**Assignment**
Your response must be made up of each line in the data below that contains the string "nhanh".

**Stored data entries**
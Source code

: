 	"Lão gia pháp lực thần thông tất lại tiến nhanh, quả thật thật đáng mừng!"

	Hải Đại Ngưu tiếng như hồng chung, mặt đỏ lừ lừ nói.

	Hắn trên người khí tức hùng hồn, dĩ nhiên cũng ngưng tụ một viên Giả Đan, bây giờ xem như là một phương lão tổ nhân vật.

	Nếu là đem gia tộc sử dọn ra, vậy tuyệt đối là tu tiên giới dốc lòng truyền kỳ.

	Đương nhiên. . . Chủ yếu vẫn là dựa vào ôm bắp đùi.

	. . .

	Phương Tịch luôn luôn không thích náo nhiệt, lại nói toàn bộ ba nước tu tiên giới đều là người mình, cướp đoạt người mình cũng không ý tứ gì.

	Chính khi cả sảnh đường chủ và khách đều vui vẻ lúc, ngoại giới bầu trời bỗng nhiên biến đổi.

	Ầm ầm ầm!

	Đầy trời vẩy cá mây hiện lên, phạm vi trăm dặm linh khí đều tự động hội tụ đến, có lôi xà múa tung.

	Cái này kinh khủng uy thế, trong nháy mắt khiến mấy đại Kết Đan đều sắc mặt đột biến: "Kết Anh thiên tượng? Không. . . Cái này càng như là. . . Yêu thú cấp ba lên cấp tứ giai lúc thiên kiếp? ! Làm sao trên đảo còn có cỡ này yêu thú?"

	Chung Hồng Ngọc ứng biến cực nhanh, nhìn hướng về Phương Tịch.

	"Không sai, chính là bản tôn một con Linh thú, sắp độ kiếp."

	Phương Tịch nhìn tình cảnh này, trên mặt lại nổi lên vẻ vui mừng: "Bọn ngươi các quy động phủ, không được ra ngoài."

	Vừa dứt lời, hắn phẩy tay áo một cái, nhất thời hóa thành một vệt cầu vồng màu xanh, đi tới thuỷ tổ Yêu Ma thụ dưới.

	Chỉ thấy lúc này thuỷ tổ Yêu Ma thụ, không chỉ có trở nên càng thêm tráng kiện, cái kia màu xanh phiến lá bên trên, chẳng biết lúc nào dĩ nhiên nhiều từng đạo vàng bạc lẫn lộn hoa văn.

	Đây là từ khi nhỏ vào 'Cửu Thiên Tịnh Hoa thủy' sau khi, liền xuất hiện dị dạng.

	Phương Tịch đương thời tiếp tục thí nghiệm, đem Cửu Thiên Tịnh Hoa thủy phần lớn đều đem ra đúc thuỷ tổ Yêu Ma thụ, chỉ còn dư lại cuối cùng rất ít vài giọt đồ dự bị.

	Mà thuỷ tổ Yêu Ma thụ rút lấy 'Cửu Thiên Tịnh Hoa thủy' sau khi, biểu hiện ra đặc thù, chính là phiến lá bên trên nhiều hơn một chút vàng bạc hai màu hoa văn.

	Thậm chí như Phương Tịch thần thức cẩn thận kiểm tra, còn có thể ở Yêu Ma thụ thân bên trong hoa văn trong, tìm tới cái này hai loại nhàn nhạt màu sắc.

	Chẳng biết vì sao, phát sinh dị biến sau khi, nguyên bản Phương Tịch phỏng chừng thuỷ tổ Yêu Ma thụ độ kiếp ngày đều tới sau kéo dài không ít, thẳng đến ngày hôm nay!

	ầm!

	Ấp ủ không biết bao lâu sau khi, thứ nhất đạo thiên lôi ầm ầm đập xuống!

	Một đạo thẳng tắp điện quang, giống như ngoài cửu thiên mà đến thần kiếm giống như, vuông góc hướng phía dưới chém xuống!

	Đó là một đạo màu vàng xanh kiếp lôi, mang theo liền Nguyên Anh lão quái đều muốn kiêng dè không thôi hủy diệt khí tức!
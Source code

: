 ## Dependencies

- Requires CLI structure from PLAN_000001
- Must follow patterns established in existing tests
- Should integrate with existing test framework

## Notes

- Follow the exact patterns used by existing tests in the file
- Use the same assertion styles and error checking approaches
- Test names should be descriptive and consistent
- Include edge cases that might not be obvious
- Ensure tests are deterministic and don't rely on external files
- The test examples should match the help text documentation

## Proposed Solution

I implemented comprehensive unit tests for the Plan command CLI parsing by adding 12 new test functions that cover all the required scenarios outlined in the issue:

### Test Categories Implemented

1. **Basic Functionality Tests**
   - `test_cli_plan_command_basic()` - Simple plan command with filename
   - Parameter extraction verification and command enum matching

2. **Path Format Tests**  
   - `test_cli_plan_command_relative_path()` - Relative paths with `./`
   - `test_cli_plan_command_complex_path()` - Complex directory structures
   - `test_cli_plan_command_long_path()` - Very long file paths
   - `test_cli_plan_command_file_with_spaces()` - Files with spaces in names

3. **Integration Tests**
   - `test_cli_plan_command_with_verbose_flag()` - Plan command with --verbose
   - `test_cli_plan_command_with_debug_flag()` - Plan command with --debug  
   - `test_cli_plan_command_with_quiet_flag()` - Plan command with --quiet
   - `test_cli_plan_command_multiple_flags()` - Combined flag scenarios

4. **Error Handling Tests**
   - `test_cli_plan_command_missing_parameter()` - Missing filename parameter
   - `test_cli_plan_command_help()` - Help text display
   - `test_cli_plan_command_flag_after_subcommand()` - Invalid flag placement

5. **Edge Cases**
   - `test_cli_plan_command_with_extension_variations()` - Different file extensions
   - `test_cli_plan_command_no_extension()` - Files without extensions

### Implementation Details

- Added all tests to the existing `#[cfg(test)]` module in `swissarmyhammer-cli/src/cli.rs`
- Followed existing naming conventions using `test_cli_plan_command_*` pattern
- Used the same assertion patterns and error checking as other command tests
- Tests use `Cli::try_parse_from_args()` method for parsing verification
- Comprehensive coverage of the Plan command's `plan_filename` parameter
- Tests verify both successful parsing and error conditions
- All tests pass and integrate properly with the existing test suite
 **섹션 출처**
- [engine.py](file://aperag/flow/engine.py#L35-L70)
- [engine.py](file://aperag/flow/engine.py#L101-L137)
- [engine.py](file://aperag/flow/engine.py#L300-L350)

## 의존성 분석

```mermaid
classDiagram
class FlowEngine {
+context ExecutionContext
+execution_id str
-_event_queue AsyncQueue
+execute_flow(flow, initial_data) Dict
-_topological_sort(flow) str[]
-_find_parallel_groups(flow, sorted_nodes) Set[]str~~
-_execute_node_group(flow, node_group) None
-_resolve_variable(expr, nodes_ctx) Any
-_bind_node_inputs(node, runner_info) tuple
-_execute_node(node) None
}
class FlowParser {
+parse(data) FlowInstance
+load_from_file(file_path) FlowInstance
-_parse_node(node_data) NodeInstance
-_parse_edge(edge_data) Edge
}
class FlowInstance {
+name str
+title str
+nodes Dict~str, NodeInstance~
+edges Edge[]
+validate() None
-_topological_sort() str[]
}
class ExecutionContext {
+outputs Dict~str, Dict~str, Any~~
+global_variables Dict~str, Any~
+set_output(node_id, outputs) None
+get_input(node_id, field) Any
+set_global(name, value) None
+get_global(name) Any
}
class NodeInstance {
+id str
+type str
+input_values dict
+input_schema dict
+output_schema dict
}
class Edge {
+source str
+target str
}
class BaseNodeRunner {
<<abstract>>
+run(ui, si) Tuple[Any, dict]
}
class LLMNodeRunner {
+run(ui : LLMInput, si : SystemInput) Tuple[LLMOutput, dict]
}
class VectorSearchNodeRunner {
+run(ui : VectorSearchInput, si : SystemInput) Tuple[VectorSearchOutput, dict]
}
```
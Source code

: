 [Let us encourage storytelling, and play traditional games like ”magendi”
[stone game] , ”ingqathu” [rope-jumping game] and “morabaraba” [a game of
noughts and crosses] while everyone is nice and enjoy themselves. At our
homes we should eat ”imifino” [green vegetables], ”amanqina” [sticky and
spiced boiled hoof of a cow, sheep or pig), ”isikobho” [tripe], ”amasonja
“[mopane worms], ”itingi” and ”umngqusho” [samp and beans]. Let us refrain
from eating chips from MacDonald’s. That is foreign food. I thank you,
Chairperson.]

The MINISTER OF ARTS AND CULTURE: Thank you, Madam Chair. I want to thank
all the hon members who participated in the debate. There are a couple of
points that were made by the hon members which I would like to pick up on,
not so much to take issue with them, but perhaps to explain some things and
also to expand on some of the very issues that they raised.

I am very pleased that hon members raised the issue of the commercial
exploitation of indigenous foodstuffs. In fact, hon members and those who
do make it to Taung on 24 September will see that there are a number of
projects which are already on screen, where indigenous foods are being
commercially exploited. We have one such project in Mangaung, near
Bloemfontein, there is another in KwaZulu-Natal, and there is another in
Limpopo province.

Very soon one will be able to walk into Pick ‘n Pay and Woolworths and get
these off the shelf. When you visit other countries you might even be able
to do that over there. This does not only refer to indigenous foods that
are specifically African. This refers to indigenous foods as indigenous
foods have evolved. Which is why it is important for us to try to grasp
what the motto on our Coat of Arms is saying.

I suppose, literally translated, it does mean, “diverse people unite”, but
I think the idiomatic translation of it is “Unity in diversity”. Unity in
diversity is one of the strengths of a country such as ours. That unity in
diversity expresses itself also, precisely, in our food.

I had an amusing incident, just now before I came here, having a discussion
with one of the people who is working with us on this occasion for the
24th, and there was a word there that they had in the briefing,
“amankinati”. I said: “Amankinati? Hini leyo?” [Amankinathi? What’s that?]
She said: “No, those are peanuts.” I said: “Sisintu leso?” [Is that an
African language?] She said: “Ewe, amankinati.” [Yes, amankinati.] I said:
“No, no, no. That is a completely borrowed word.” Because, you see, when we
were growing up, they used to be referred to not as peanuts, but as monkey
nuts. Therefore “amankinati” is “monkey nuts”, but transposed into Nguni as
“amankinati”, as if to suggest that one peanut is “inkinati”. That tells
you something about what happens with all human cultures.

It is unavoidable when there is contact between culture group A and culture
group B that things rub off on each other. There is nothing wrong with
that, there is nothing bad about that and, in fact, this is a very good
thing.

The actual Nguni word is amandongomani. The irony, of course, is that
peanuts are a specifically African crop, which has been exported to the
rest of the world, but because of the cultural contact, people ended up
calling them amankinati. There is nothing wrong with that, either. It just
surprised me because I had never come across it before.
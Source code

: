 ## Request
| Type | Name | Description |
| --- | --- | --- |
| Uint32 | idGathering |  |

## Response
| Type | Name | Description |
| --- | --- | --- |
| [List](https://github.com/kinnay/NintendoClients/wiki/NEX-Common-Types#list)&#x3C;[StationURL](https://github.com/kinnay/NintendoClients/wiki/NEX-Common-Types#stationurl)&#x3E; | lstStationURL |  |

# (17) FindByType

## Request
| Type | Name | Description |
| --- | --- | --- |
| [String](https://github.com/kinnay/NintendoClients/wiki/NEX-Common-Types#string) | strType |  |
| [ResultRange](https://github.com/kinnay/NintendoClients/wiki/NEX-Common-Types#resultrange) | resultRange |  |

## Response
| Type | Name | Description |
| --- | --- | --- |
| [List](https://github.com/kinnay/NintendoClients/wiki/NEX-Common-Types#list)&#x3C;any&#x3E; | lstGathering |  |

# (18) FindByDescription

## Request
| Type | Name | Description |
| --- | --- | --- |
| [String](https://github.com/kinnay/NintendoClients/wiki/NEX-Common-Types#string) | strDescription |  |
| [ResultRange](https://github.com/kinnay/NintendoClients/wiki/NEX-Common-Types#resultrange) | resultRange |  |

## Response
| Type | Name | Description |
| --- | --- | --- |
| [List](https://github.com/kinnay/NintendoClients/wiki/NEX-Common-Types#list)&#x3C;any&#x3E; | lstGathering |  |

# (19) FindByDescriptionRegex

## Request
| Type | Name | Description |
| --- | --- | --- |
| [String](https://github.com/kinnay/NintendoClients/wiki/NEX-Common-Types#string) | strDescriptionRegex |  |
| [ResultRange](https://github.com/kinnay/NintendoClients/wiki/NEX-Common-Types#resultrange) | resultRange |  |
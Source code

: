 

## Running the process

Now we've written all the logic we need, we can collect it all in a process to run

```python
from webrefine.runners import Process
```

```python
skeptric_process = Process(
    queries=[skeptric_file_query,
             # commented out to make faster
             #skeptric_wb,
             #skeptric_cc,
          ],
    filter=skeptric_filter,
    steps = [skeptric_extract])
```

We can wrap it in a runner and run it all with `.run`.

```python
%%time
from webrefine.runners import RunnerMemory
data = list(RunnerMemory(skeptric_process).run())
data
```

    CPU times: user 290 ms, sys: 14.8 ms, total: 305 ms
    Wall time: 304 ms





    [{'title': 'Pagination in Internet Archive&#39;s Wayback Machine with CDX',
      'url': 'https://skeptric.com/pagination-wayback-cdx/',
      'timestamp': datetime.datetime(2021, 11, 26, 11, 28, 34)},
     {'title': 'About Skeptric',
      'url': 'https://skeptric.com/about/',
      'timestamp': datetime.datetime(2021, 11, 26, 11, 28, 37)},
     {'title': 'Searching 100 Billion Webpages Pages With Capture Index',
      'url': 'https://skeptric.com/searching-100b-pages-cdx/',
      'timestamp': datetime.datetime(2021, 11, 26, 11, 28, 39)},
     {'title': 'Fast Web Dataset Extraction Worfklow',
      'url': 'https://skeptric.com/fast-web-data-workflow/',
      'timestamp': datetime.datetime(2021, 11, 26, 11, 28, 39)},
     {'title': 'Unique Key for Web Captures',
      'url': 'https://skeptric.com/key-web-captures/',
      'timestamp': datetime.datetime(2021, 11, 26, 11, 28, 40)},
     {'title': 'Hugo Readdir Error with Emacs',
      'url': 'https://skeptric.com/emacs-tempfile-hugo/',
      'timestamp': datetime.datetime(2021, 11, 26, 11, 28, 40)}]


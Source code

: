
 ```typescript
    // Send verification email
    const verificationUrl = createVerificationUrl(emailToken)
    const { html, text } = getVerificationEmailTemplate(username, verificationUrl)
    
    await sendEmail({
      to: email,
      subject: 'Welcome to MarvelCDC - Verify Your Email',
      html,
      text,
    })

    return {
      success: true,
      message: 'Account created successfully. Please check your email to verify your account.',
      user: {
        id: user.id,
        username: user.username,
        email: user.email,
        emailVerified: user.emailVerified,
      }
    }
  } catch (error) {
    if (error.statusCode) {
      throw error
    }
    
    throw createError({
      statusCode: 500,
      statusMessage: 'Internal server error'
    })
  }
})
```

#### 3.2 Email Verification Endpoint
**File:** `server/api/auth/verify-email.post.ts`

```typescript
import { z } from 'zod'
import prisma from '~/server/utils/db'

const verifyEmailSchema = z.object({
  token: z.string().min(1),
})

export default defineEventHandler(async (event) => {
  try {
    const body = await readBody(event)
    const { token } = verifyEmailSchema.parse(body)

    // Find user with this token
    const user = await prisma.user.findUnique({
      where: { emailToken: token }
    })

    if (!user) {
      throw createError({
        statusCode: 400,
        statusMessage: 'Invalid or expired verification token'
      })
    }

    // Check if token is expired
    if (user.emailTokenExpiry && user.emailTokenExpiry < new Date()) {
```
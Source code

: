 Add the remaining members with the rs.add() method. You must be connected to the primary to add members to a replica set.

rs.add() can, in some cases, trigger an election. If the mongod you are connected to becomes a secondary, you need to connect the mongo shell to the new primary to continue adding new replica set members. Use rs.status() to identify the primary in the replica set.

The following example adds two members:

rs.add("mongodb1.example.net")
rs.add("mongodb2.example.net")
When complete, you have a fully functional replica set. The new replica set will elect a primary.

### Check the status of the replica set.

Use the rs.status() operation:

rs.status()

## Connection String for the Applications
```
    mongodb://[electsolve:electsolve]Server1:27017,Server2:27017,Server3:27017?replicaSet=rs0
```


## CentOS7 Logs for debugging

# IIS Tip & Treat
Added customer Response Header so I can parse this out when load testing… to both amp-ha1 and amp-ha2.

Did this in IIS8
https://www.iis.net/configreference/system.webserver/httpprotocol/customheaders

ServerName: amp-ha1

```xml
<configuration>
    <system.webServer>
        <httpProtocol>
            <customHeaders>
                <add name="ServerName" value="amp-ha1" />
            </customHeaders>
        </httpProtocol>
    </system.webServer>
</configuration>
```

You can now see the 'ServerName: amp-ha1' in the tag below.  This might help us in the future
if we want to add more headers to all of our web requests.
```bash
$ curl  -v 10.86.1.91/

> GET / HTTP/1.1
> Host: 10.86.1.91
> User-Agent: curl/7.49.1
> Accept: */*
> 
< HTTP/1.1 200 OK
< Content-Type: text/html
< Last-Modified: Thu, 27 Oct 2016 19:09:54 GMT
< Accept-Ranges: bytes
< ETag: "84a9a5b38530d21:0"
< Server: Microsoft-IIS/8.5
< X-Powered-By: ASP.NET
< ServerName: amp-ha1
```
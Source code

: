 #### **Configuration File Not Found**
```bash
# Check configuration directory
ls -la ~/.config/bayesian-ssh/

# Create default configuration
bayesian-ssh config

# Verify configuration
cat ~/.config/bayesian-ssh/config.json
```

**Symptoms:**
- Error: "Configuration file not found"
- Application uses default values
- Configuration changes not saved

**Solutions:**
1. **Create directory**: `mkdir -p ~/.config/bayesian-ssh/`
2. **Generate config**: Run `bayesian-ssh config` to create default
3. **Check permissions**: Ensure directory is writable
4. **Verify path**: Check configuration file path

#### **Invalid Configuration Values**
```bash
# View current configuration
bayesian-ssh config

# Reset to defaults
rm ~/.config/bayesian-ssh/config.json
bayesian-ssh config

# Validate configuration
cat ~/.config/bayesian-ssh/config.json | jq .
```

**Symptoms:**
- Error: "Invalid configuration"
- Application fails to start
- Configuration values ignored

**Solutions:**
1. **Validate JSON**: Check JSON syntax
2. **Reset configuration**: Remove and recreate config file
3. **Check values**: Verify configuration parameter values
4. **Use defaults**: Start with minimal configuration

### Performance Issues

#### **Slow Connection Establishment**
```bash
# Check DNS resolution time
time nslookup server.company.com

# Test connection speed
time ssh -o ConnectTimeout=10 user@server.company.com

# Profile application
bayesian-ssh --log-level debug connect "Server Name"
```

**Response to this task**
: 	"Lão gia pháp lực thần thông tất lại tiến nhanh, quả thật thật đáng mừng!"
	Chung Hồng Ngọc ứng biến cực nhanh, nhìn hướng về Phương Tịch.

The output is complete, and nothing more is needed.